(Saved entries)
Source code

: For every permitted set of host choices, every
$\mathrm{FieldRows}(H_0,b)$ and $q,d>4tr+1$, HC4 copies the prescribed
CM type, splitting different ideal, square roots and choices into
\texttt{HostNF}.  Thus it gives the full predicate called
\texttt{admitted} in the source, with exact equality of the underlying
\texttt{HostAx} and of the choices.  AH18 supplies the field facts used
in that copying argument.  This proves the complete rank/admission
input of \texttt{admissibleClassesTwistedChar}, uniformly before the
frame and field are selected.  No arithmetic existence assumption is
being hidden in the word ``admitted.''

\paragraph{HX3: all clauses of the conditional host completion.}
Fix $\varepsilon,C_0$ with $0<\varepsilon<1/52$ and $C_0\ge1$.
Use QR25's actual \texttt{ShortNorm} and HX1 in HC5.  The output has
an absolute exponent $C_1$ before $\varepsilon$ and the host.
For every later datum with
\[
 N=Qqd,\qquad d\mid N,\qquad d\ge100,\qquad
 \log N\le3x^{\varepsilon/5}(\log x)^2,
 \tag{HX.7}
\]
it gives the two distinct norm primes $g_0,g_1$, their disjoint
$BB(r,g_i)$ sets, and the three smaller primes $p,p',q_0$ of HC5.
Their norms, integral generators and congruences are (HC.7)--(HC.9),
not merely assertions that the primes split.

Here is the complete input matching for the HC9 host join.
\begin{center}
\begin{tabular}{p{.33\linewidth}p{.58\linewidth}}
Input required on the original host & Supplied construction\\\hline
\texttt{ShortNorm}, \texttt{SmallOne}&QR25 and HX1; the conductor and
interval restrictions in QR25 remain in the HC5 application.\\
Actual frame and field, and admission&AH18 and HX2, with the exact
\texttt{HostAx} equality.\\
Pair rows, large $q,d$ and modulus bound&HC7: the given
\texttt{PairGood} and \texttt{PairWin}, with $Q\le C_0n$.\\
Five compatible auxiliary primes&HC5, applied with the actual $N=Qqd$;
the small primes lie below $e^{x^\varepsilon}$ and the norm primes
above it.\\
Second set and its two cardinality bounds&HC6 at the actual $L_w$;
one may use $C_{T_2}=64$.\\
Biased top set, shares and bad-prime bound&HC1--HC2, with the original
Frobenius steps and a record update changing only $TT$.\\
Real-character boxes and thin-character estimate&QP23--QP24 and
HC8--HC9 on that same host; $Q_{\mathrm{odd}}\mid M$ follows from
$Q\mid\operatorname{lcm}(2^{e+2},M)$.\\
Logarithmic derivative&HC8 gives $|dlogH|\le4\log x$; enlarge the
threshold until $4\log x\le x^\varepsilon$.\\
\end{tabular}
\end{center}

### Problem
What the exercise needs is every record again, word for word.

### Output of the task
Source code

: For every permitted set of host choices, every
$\mathrm{FieldRows}(H_0,b)$ and $q,d>4tr+1$, HC4 copies the prescribed
CM type, splitting different ideal, square roots and choices into
\texttt{HostNF}.  Thus it gives the full predicate called
\texttt{admitted} in the source, with exact equality of the underlying
\texttt{HostAx} and of the choices.  AH18 supplies the field facts used
in that copying argument.  This proves the complete rank/admission
input of \texttt{admissibleClassesTwistedChar}, uniformly before the
frame and field are selected.  No arithmetic existence assumption is
being hidden in the word ``admitted.''

\paragraph{HX3: all clauses of the conditional host completion.}
Fix $\varepsilon,C_0$ with $0<\varepsilon<1/52$ and $C_0\ge1$.
Use QR25's actual \texttt{ShortNorm} and HX1 in HC5.  The output has
an absolute exponent $C_1$ before $\varepsilon$ and the host.
For every later datum with
\[
 N=Qqd,\qquad d\mid N,\qquad d\ge100,\qquad
 \log N\le3x^{\varepsilon/5}(\log x)^2,
 \tag{HX.7}
\]
it gives the two distinct norm primes $g_0,g_1$, their disjoint
$BB(r,g_i)$ sets, and the three smaller primes $p,p',q_0$ of HC5.
Their norms, integral generators and congruences are (HC.7)--(HC.9),
not merely assertions that the primes split.

Here is the complete input matching for the HC9 host join.
\begin{center}
\begin{tabular}{p{.33\linewidth}p{.58\linewidth}}
Input required on the original host & Supplied construction\\\hline
\texttt{ShortNorm}, \texttt{SmallOne}&QR25 and HX1; the conductor and
interval restrictions in QR25 remain in the HC5 application.\\
Actual frame and field, and admission&AH18 and HX2, with the exact
\texttt{HostAx} equality.\\
Pair rows, large $q,d$ and modulus bound&HC7: the given
\texttt{PairGood} and \texttt{PairWin}, with $Q\le C_0n$.\\
Five compatible auxiliary primes&HC5, applied with the actual $N=Qqd$;
the small primes lie below $e^{x^\varepsilon}$ and the norm primes
above it.\\
Second set and its two cardinality bounds&HC6 at the actual $L_w$;
one may use $C_{T_2}=64$.\\
Biased top set, shares and bad-prime bound&HC1--HC2, with the original
Frobenius steps and a record update changing only $TT$.\\
Real-character boxes and thin-character estimate&QP23--QP24 and
HC8--HC9 on that same host; $Q_{\mathrm{odd}}\mid M$ follows from
$Q\mid\operatorname{lcm}(2^{e+2},M)$.\\
Logarithmic derivative&HC8 gives $|dlogH|\le4\log x$; enlarge the
threshold until $4\log x\le x^\varepsilon$.\\
\end{tabular}
\end{center}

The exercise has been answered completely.